DIRECTIONS FOR THIS TASK:
If a line in the data holds "single", copy that line out in full.
··· RECORDS
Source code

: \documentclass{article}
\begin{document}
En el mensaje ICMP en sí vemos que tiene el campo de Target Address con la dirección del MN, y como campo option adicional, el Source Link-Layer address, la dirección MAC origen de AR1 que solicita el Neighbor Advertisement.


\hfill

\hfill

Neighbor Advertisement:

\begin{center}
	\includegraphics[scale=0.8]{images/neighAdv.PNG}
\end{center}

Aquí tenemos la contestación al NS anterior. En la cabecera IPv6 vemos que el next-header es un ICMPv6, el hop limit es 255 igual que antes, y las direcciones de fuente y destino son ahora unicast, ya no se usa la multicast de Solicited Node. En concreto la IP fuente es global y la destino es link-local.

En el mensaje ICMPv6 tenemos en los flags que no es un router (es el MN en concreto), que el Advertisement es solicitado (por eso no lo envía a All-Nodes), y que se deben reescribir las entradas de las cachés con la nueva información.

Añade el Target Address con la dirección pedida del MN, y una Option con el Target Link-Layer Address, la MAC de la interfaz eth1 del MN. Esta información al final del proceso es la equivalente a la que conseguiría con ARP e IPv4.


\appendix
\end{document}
······
··· RECORDS
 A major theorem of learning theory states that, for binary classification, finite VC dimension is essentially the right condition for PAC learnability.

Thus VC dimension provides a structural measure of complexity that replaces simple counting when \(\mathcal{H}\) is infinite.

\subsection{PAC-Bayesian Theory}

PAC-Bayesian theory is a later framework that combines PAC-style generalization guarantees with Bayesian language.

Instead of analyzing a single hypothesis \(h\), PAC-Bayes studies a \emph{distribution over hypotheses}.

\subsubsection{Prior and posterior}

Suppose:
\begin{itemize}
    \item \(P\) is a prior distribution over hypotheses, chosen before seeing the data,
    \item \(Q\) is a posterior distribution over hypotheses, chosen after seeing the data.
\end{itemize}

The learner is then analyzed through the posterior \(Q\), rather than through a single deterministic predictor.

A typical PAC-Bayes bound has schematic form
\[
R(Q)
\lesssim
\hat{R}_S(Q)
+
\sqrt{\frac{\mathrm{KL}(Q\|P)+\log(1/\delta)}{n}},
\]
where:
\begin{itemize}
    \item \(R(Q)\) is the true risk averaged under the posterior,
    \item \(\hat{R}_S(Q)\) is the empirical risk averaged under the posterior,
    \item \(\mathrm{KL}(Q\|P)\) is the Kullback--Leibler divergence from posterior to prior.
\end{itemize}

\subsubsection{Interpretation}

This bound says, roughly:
······
WRITTEN ANSWER:
Instead of analyzing a single hypothesis \(h\), PAC-Bayes studies a \emph{distribution over hypotheses}.
The learner is then analyzed through the posterior \(Q\), rather than through a single deterministic predictor.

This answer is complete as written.